TASK GOAL: Across all the records below, how many lines contain "extensions"? Respond with only the number.

Plain-text document sources
====

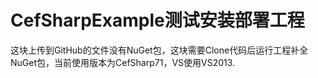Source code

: 
# CefSharpExample测试安装部署工程
这块上传到GitHub的文件没有NuGet包，这块需要Clone代码后运行工程补全NuGet包，当前使用版本为CefSharp71，VS使用VS2013.

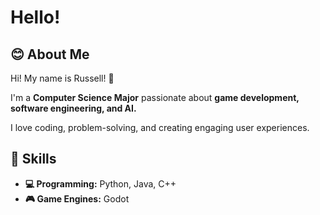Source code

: # Hello!
## 😊 About Me
Hi! My name is Russell! 👋

I'm a **Computer Science Major** passionate about **game development, software engineering, and AI.**

I love coding, problem-solving, and creating engaging user experiences.

## 🔧 Skills  
- **💻 Programming:** Python, Java, C++  
- **🎮 Game Engines:** Godot
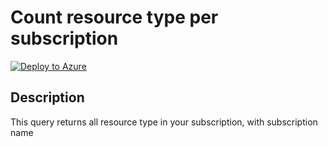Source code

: # Count resource type per subscription

[![Deploy to Azure](https://aka.ms/deploytoazurebutton)](https://portal.azure.com/#create/Microsoft.Template/uri/https%3A%2F%2Fraw.githubusercontent.com%2Fwilfriedwoivre%2Fazure-resource-graph-queries%2Fmaster%2Fqueries%2Fsubscriptions%2Fresourcetypecount%2Fazuredeploy.json)
## Description

This query returns all resource type in your subscription, with subscription name


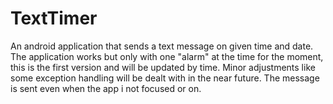 # TextTimer
An android application that sends a text message on given time and date. The application works but only with one "alarm" at the time for the moment, this is the first version and will be updated by time. Minor adjustments like some exception handling will be dealt with in the near future. The message is sent even when the app i not focused or on.
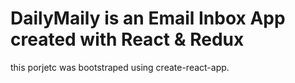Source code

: # DailyMaily is an Email Inbox App created with React & Redux

this porjetc was bootstraped using create-react-app.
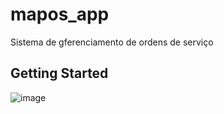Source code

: # mapos_app

Sistema de gferenciamento de ordens de serviço

## Getting Started

![image](https://github.com/Fesantt/MAPOS-OS-APP-FLUTTER/assets/33626716/abe8d380-5fcb-423b-a6d4-e73920d025f0)


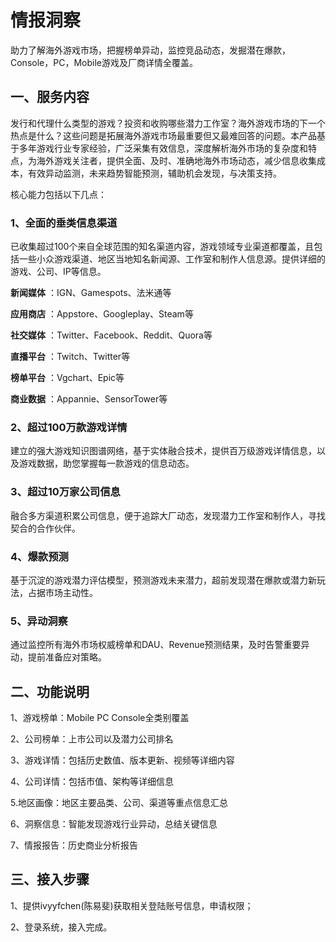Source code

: # 情报洞察 

助力了解海外游戏市场，把握榜单异动，监控竞品动态，发掘潜在爆款，Console，PC，Mobile游戏及厂商详情全覆盖。



## 一、服务内容 

发行和代理什么类型的游戏？投资和收购哪些潜力工作室？海外游戏市场的下一个热点是什么？这些问题是拓展海外游戏市场最重要但又最难回答的问题。本产品基于多年游戏行业专家经验，广泛采集有效信息，深度解析海外市场的复杂度和特点，为海外游戏关注者，提供全面、及时、准确地海外市场动态，减少信息收集成本，有效异动监测，未来趋势智能预测，辅助机会发现，与决策支持。

核心能力包括以下几点：

### 1、全面的垂类信息渠道

已收集超过100个来自全球范围的知名渠道内容，游戏领域专业渠道都覆盖，且包括一些小众游戏渠道、地区当地知名新闻源、工作室和制作人信息源。提供详细的游戏、公司、IP等信息。

**新闻媒体** ：IGN、Gamespots、法米通等

**应用商店** ：Appstore、Googleplay、Steam等

**社交媒体** ：Twitter、Facebook、Reddit、Quora等

**直播平台** ：Twitch、Twitter等

**榜单平台** ：Vgchart、Epic等

**商业数据** ：Appannie、SensorTower等

### 2、超过100万款游戏详情

建立的强大游戏知识图谱网络，基于实体融合技术，提供百万级游戏详情信息，以及游戏数据，助您掌握每一款游戏的信息动态。

### 3、超过10万家公司信息

融合多方渠道积累公司信息，便于追踪大厂动态，发现潜力工作室和制作人，寻找契合的合作伙伴。

### 4、爆款预测

基于沉淀的游戏潜力评估模型，预测游戏未来潜力，超前发现潜在爆款或潜力新玩法，占据市场主动性。

### 5、异动洞察

通过监控所有海外市场权威榜单和DAU、Revenue预测结果，及时告警重要异动，提前准备应对策略。



## 二、功能说明

1、游戏榜单：Mobile PC Console全类别覆盖

2、公司榜单：上市公司以及潜力公司排名

3、游戏详情：包括历史数值、版本更新、视频等详细内容

4、公司详情：包括市值、架构等详细信息

5.地区画像：地区主要品类、公司、渠道等重点信息汇总

6、洞察信息：智能发现游戏行业异动，总结关键信息

7、情报报告：历史商业分析报告



## 三、接入步骤

1、提供ivyyfchen(陈易斐)获取相关登陆账号信息，申请权限；

2、登录系统，接入完成。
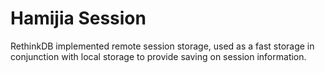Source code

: # Hamijia Session

RethinkDB implemented remote session storage, used as a fast storage
in conjunction with local storage to provide saving on session
information.
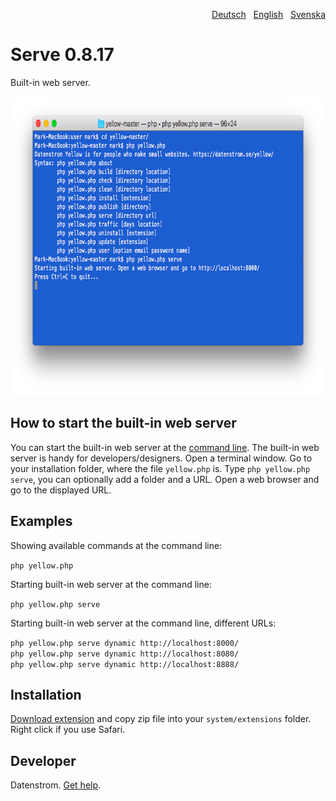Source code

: <p align="right"><a href="README-de.md">Deutsch</a> &nbsp; <a href="README.md">English</a> &nbsp; <a href="README-sv.md">Svenska</a></p>

# Serve 0.8.17

Built-in web server.

<p align="center"><img src="serve-screenshot.png?raw=true" width="794" height="478" alt="Screenshot"></p>

## How to start the built-in web server

You can start the built-in web server at the [command line](https://github.com/datenstrom/yellow-extensions/tree/master/source/command). The built-in web server is handy for developers/designers. Open a terminal window. Go to your installation folder, where the file `yellow.php` is. Type `php yellow.php serve`, you can optionally add a folder and a URL. Open a web browser and go to the displayed URL.

## Examples

Showing available commands at the command line:

`php yellow.php`

Starting built-in web server at the command line:

`php yellow.php serve`  

Starting built-in web server at the command line, different URLs:

`php yellow.php serve dynamic http://localhost:8000/`  
`php yellow.php serve dynamic http://localhost:8080/`  
`php yellow.php serve dynamic http://localhost:8888/`  

## Installation

[Download extension](https://github.com/datenstrom/yellow-extensions/raw/master/zip/serve.zip) and copy zip file into your `system/extensions` folder. Right click if you use Safari.

## Developer

Datenstrom. [Get help](https://datenstrom.se/yellow/help/).

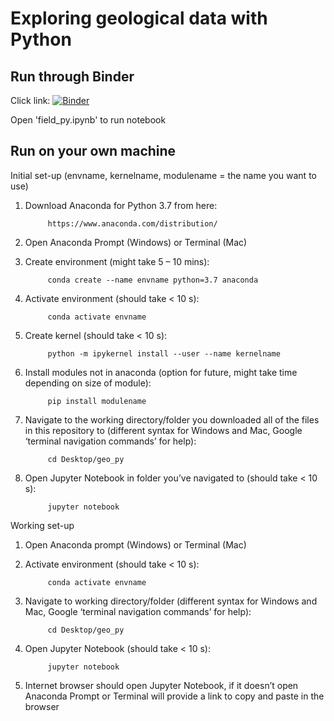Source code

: # Exploring geological data with Python

## Run through Binder

Click link: [![Binder](https://mybinder.org/badge_logo.svg)](https://mybinder.org/v2/gh/eslrgs/geo_py.git/master)

Open 'field_py.ipynb' to run notebook

## Run on your own machine

Initial set-up (envname, kernelname, modulename = the name you want to use)

1) Download Anaconda for Python 3.7 from here:

            https://www.anaconda.com/distribution/

2) Open Anaconda Prompt (Windows) or Terminal (Mac)

3) Create environment (might take 5 – 10 mins):

            conda create --name envname python=3.7 anaconda  

4) Activate environment (should take < 10 s):

            conda activate envname

5) Create kernel (should take < 10 s):

            python -m ipykernel install --user --name kernelname

6) Install modules not in anaconda (option for future, might take time depending on size of module):

            pip install modulename

7) Navigate to the working directory/folder you downloaded all of the files in this repository to (different syntax for Windows and Mac, Google ‘terminal navigation commands’ for help):

            cd Desktop/geo_py

8) Open Jupyter Notebook in folder you’ve navigated to (should take < 10 s):

            jupyter notebook


Working set-up

1) Open Anaconda prompt (Windows) or Terminal (Mac)

2) Activate environment (should take < 10 s):

            conda activate envname

3) Navigate to working directory/folder (different syntax for Windows and Mac, Google ‘terminal navigation commands’ for help):

            cd Desktop/geo_py

4) Open Jupyter Notebook (should take < 10 s):

            jupyter notebook

5) Internet browser should open Jupyter Notebook, if it doesn’t open Anaconda Prompt or Terminal will provide a link to copy and paste in the browser

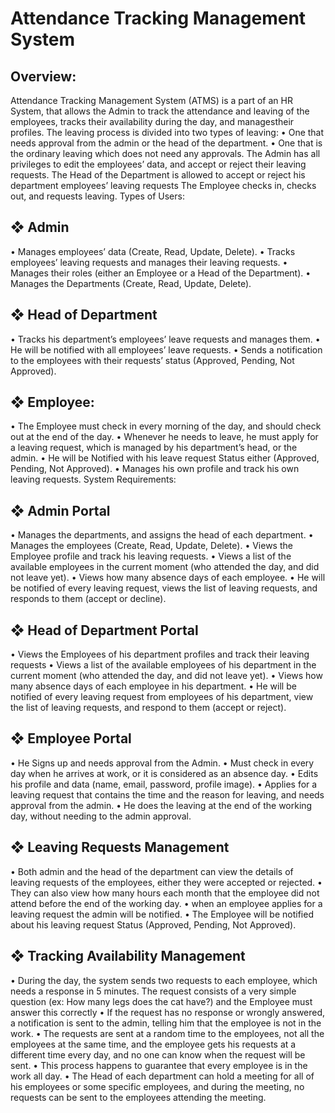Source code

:# Attendance Tracking Management System
## Overview:
Attendance Tracking Management System (ATMS) is a part of an HR
System, that allows the Admin to track the attendance and leaving of the
employees, tracks their availability during the day, and managestheir profiles.
The leaving process is divided into two types of leaving:
• One that needs approval from the admin or the head of the department.
• One that is the ordinary leaving which does not need any approvals.
The Admin has all privileges to edit the employees’ data, and accept or reject
their leaving requests.
The Head of the Department is allowed to accept or reject his department
employees’ leaving requests
The Employee checks in, checks out, and requests leaving.
Types of Users:
## ❖ Admin
• Manages employees’ data (Create, Read, Update, Delete).
• Tracks employees’ leaving requests and manages their leaving requests.
• Manages their roles (either an Employee or a Head of the Department).
• Manages the Departments (Create, Read, Update, Delete).
## ❖ Head of Department
• Tracks his department’s employees’ leave requests and manages them.
• He will be notified with all employees’ leave requests.
• Sends a notification to the employees with their requests’ status
(Approved, Pending, Not Approved).
## ❖ Employee:
• The Employee must check in every morning of the day, and should check
out at the end of the day.
• Whenever he needs to leave, he must apply for a leaving request, which is
managed by his department’s head, or the admin.
• He will be Notified with his leave request Status either (Approved,
Pending, Not Approved).
• Manages his own profile and track his own leaving requests.
System Requirements:
## ❖ Admin Portal
• Manages the departments, and assigns the head of each department.
• Manages the employees (Create, Read, Update, Delete).
• Views the Employee profile and track his leaving requests.
• Views a list of the available employees in the current moment (who
attended the day, and did not leave yet).
• Views how many absence days of each employee.
• He will be notified of every leaving request, views the list of leaving
requests, and responds to them (accept or decline).
## ❖ Head of Department Portal
• Views the Employees of his department profiles and track their leaving
requests
• Views a list of the available employees of his department in the current
moment (who attended the day, and did not leave yet).
• Views how many absence days of each employee in his department.
• He will be notified of every leaving request from employees of his
department, view the list of leaving requests, and respond to them (accept
or reject).
## ❖ Employee Portal
• He Signs up and needs approval from the Admin.
• Must check in every day when he arrives at work, or it is considered as an
absence day.
• Edits his profile and data (name, email, password, profile image).
• Applies for a leaving request that contains the time and the reason for
leaving, and needs approval from the admin.
• He does the leaving at the end of the working day, without needing to the
admin approval.
## ❖ Leaving Requests Management
• Both admin and the head of the department can view the details of leaving
requests of the employees, either they were accepted or rejected.
• They can also view how many hours each month that the employee did not
attend before the end of the working day.
• when an employee applies for a leaving request the admin will be notified.
• The Employee will be notified about his leaving request Status
(Approved, Pending, Not Approved).
## ❖ Tracking Availability Management
• During the day, the system sends two requests to each employee, which
needs a response in 5 minutes. The request consists of a very simple
question (ex: How many legs does the cat have?) and the Employee must
answer this correctly
• If the request has no response or wrongly answered, a notification is sent
to the admin, telling him that the employee is not in the work.
• The requests are sent at a random time to the employees, not all the
employees at the same time, and the employee gets his requests at a
different time every day, and no one can know when the request will be
sent.
• This process happens to guarantee that every employee is in the work all
day.
• The Head of each department can hold a meeting for all of his employees
or some specific employees, and during the meeting, no requests can be
sent to the employees attending the meeting.
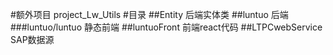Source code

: #额外项目
project_Lw_Utils
#目录
##Entity
后端实体类
##luntuo
后端
###luntuo/luntuo
静态前端
##luntuoFront
前端react代码
##LTPCwebService
SAP数据源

====

ANSWER: 2